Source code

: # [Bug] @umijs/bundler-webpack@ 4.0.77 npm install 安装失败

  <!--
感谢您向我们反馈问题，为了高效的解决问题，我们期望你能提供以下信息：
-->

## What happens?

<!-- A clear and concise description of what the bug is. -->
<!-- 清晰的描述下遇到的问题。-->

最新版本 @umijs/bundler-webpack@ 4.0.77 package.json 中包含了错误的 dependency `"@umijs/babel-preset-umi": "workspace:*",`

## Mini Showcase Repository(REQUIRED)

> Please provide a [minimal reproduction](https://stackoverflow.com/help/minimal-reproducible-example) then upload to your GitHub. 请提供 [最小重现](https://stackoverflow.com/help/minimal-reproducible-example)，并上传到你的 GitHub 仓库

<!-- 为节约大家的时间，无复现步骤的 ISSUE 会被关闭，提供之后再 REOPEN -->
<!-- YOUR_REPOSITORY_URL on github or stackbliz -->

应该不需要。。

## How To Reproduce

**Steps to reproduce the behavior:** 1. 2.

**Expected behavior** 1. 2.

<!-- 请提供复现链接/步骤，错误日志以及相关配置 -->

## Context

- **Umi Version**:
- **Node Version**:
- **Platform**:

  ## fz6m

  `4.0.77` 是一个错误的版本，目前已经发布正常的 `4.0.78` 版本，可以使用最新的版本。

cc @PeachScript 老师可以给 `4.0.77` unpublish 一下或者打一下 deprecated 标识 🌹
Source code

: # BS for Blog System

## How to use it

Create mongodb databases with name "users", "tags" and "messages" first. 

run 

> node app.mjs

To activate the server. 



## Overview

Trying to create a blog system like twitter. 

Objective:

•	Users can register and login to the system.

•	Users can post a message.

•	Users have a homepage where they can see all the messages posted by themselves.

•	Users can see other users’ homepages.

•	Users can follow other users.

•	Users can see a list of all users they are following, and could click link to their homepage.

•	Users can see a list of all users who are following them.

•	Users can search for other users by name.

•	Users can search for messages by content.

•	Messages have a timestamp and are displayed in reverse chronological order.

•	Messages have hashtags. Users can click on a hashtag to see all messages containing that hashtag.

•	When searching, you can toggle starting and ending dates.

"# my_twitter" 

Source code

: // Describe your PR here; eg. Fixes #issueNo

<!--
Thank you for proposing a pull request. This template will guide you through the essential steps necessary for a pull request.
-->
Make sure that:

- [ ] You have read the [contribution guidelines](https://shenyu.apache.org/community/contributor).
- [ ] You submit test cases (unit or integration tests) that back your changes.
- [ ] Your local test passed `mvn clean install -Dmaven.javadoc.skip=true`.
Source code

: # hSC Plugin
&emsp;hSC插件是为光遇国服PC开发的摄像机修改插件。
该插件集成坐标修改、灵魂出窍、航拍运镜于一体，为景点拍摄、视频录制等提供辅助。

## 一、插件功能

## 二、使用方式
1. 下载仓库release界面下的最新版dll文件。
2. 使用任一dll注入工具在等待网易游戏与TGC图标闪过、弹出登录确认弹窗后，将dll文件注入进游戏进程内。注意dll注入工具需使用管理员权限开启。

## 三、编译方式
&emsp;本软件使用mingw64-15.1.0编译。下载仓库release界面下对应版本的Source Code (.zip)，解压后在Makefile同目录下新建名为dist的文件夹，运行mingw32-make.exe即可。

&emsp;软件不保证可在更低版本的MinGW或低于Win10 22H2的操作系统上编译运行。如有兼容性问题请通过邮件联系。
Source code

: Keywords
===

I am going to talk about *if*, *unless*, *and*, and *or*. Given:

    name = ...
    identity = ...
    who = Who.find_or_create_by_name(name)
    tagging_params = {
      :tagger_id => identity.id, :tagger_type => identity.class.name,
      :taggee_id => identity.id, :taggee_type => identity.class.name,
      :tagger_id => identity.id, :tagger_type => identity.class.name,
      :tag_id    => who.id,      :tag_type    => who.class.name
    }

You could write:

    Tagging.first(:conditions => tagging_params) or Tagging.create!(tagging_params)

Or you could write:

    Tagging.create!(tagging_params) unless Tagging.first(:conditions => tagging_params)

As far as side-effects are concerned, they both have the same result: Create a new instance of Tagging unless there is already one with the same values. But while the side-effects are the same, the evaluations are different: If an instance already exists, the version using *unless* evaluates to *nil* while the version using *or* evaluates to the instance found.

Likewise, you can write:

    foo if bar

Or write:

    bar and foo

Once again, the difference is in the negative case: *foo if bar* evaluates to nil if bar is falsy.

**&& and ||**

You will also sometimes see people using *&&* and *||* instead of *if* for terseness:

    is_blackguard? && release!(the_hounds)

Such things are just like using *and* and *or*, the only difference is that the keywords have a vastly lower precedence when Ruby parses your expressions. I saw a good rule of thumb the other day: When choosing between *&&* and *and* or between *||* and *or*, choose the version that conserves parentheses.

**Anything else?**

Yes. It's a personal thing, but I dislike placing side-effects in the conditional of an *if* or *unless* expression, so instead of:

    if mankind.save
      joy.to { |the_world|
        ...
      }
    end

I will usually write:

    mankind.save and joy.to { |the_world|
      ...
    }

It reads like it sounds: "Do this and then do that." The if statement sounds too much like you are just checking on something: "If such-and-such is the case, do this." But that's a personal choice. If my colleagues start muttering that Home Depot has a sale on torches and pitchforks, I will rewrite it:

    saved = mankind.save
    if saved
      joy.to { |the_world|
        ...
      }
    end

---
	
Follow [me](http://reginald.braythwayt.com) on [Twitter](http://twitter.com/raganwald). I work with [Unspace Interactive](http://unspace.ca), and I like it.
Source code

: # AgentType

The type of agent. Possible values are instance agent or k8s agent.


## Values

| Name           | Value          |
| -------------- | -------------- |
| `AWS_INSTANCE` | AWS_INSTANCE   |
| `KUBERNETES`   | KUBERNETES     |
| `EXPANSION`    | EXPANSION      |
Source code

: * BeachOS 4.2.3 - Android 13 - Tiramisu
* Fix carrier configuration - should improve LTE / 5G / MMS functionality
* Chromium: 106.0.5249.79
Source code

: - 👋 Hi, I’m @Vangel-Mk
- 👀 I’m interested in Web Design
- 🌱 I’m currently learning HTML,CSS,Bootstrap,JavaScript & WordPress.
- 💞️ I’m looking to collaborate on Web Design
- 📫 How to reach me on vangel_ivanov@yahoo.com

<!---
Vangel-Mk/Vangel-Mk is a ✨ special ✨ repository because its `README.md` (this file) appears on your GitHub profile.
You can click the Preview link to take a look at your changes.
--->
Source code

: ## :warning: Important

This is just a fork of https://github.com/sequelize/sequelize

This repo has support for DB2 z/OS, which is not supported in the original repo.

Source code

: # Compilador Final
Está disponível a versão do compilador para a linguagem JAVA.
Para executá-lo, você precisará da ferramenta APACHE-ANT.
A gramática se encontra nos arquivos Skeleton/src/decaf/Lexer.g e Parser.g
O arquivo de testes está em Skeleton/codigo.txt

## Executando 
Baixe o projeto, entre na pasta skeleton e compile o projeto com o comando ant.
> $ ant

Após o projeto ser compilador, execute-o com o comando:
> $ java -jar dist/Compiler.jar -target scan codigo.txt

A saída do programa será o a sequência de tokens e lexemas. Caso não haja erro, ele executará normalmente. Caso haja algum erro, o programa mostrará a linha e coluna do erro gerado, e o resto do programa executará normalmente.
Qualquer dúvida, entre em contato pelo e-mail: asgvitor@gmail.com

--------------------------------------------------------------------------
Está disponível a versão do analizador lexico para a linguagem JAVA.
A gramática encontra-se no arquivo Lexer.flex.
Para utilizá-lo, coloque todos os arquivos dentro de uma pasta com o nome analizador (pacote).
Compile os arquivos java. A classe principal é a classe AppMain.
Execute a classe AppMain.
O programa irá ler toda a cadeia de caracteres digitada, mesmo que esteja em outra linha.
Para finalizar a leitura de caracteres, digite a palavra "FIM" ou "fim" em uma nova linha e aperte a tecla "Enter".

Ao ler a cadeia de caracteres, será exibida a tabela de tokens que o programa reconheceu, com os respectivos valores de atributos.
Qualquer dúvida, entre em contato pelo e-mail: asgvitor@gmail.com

▬▬▬▬▬▬

=== TASK ITEM ===
What lines above contain the word "classe"? Please copy each one.

=== RESPONSE AREA ===
Compile os arquivos java. A classe principal é a classe AppMain.
Execute a classe AppMain.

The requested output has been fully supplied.